Exemple détaillé : Dans certaines écoles au Cameroun, des enfants handicapés figurent sur
les listes d’élèves mais n’ont ni manuels adaptés, ni AESH formés, ni aménagements de la
classe ; ils restent invisibles dans les apprentissages.
III. L’inclusion comme processus vivant et réinventé en permanence

1. Aménagement des infrastructures


Des environnements accessibles sont essentiels : rampes, ascenseurs, signalétique, salles
équipées et outils numériques (sous-titrage, synthèse vocale).

Illustration : Un lycée pilote en Suède utilise des capteurs de luminosité et de son pour
ajuster automatiquement l’éclairage et le volume en fonction des besoins sensoriels des
élèves.

2. Formation continue des acteurs


La formation ne s’arrête pas au diplôme : ateliers pratiques, modules en ligne,
communautés de pratique. Florian (2014) insiste : « L’inclusion demande des enseignants
réflexifs et créatifs, capables de co-construire les apprentissages ».

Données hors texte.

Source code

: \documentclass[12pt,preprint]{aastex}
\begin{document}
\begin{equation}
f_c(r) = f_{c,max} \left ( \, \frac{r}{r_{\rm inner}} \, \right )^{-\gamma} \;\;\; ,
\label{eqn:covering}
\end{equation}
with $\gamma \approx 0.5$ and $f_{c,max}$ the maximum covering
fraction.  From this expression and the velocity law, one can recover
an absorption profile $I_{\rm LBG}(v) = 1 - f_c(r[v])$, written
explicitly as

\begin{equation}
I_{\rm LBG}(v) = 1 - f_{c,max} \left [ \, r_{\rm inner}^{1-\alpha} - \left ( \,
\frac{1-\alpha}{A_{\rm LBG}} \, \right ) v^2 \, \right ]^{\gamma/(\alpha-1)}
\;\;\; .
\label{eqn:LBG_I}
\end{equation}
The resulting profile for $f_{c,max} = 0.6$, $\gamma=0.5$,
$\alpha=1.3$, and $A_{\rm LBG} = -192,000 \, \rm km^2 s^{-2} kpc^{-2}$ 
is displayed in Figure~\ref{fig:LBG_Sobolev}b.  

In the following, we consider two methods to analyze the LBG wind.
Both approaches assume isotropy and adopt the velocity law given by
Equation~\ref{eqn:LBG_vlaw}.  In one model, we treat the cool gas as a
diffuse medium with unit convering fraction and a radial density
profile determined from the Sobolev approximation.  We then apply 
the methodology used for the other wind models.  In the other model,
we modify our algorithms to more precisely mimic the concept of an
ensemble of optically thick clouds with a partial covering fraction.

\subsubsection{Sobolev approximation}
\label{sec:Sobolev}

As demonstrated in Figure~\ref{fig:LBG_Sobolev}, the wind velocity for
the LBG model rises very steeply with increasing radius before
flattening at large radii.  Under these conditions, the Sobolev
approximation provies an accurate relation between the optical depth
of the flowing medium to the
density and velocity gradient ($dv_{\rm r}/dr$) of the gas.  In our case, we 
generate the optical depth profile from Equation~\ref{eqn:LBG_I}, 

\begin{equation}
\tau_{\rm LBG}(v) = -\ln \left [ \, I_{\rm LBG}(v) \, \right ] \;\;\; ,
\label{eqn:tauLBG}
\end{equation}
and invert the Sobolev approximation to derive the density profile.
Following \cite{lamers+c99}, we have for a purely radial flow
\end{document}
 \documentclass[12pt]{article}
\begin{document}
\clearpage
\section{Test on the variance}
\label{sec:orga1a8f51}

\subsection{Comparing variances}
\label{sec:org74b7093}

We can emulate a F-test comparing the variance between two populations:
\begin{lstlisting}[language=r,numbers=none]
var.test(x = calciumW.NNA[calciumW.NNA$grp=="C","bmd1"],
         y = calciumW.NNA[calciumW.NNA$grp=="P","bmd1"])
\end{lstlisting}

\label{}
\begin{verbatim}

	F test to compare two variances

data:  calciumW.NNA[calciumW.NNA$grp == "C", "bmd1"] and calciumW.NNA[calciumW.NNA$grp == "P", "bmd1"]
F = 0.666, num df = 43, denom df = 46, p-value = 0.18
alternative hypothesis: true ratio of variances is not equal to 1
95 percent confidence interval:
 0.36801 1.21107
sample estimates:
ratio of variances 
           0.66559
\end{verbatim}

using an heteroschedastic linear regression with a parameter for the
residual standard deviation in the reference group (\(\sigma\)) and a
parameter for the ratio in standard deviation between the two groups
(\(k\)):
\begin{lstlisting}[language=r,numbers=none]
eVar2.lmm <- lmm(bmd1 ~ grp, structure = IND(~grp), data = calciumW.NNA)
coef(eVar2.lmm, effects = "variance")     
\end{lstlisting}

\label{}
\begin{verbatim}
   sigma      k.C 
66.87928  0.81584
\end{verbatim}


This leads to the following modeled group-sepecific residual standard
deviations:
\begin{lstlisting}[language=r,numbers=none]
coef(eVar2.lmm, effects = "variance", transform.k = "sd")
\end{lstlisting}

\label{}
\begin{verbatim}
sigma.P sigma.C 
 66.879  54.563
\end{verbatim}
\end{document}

Exemple : Plus de 2 000 enseignants camerounais ont suivi le MOOC gratuit sur l’éducation
inclusive proposé par le MINESEC et Sightsavers, améliorant leurs compétences de
différenciation.

3. Collaboration multisectorielle
L’inclusion est un travail collectif : écoles, familles, associations, services sociaux et
collectivités doivent coopérer.

Perspective : À Barcelone, un portail numérique permet aux établissements de partager


leurs bonnes pratiques inclusives et de recevoir des retours de parents et d’experts,
assurant un ajustement permanent des dispositifs.

4. Évaluation et ajustement
Évaluer régulièrement (questionnaires, bilans, entretiens) pour adapter le projet et
capitaliser les bonnes pratiques.

Illustration : À l’école Paul-Valéry, des réunions mensuelles de suivi du PPS (Projet


Personnalisé de Scolarisation) impliquent enseignants, parents et AESH ; le bien-être et les
progrès des élèves y sont évalués et discutés.

Conclusion
L’inclusion est un idéal indispensable pour construire des sociétés plus justes, ouvertes à la
diversité et solidaires. Mais cet idéal ne se réalise que par un engagement permanent :
moyens financiers, formations adaptées, infrastructures accessibles et coopération de tous
les acteurs. Sans cette vigilance, l’inclusion risque de n’être qu’un mot, voire de devenir une
exclusion masquée. Le défi, au-delà de l’école, concerne aussi le monde du travail, de la
santé et de la culture : inventer chaque jour des pratiques qui rendent la diversité non
seulement tolérable, mais véritablement valorisée.